Sometimes we forget that innovation, whether it is a success or failure, helps move the next generation of products further into refinement. The Troy BattleSight Di-Optic Aperture (DOA) is no exception. Sometimes, as Gun Nuts, we get a little too stuck in our ways and forget to appreciate the innovation that brought those very ways to be.

The Troy BattleSight DOA is a step outside the box that, at the very least, I enjoyed.

I love Back Up Iron Sights (BUIS) because in my opinion, that should be an item that never fails. They should be rugged, they should be functional, and they should help me shoot accurately. I saw this new diamond shape on the Troy Industries website and wanted more information, but alas, not too many reviews out there. And as shocking as I know it is… many of the reviews were done by none other than older, stuck in their ways people. That doesn’t make them wrong, just biased. I wanted to try them.

We contacted Troy and they were kind enough to lend us a pair, so here we are to share our findings with you. Since I have rambled on already, and there is a video of me at the range going over a lot of this with pretty visuals and bloopers I will get right down to it.

Solid metal feel with a black oxide finish, they are constructed with stainless steel and 6061 Aircraft Aluminum. Just for testing purposes I didn’t even use lock-tite, and 90 rounds later…nothing budged. The folding aspect of it was great with a solid and positive locking feel in both the up and down position. They lay super flat at less than a half inch off the rail with nothing hanging off all willy nilly to snag on anything. Similar to many other manufacturers, you can instantly tell when you hold them or mount them on the rail, that this is the difference in Military Grade versus something on Amazon or eBay (no offense).

The diamond aperture, is where all the drama comes from. Since the peep sight was brought to be, it has been round. The eye is round, the eye naturally focuses round, round round round round. The Troy BattleSight, is a diamond…What gives? Well, to be perfectly frank, I have no idea. But I like it.

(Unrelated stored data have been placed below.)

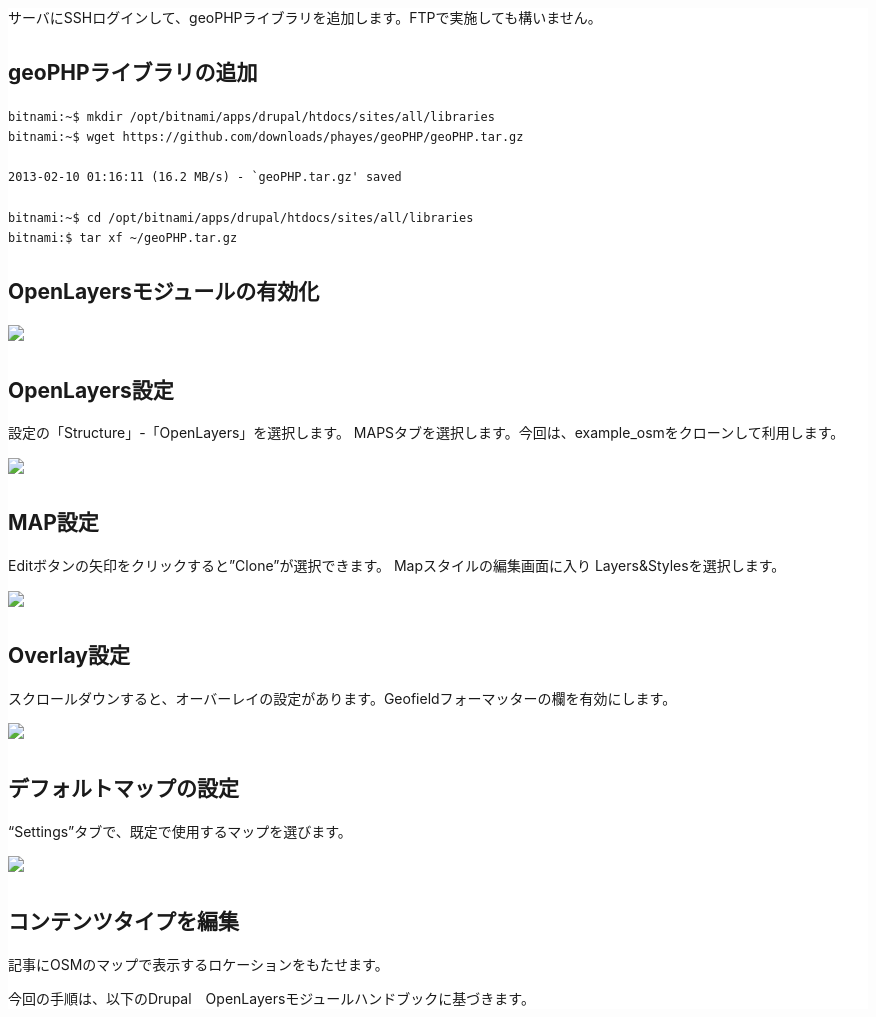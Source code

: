 サーバにSSHログインして、geoPHPライブラリを追加します。FTPで実施しても構いません。

geoPHPライブラリの追加
----

	bitnami:~$ mkdir /opt/bitnami/apps/drupal/htdocs/sites/all/libraries 
	bitnami:~$ wget https://github.com/downloads/phayes/geoPHP/geoPHP.tar.gz 
	
	2013-02-10 01:16:11 (16.2 MB/s) - `geoPHP.tar.gz' saved
	
	bitnami:~$ cd /opt/bitnami/apps/drupal/htdocs/sites/all/libraries 
	bitnami:$ tar xf ~/geoPHP.tar.gz 


OpenLayersモジュールの有効化
---
<img src="img/Screenshot_from_2013-02-10 00:05:46.png" />


OpenLayers設定
---

設定の「Structure」-「OpenLayers」を選択します。
MAPSタブを選択します。今回は、example_osmをクローンして利用します。

<img src="img/Screenshot_from_2013-02-10 00:07:43.png" height="400"/>

MAP設定
---

Editボタンの矢印をクリックすると”Clone”が選択できます。
Mapスタイルの編集画面に入り
Layers&Stylesを選択します。

<img src="img/drupal_layers_and_styles.png" height="400"/>

Overlay設定
---
スクロールダウンすると、オーバーレイの設定があります。Geofieldフォーマッターの欄を有効にします。

<img src="img/Screenshot_from_2013-02-10 01:01:31.png" height="200"/>


デフォルトマップの設定
---
“Settings”タブで、既定で使用するマップを選びます。

<img src="img/Screenshot_from_2013-02-10 00:08:43.png" height="400"/>


コンテンツタイプを編集
---

記事にOSMのマップで表示するロケーションをもたせます。

今回の手順は、以下のDrupal　OpenLayersモジュールハンドブックに基づきます。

When using the larger aperture on a standard peep sight, I personally have a hard time centering the front sight post inside the circle. On the BattleSight, it was very easy. The corners and corner markers allow me to actually have reference points for the front sight to rest in in an instant, and I could acquire faster. Will this work for everyone because it worked for me? Probably not, but just because something doesn’t work for you, does not make it a “gimmick”.

I generally have trouble with the front sight on my rifles and have to paint them to aid in visibility. I don’t think I have ever shot so well with unpainted BUIS’s let alone painted ones as I did with the BattleSight. The video was not the best of my accuracy handi-work, but I was impressed nonetheless since I know what a terrible shot I am.

To wrap things up, I liked the BattleSight. I Would probably still add some paint to the front post as well as to the smaller aperture, but overall, I had fun sighting them in and getting to use them. Usually we work with smaller start-up companies to get our hands on great outside the box ideas like this in the marketplace. It was genuinely refreshing to try a product like this from a well trusted and battle tested name like Troy Industries. After talking with their team, I am real curious to see what they do next with their line of sights.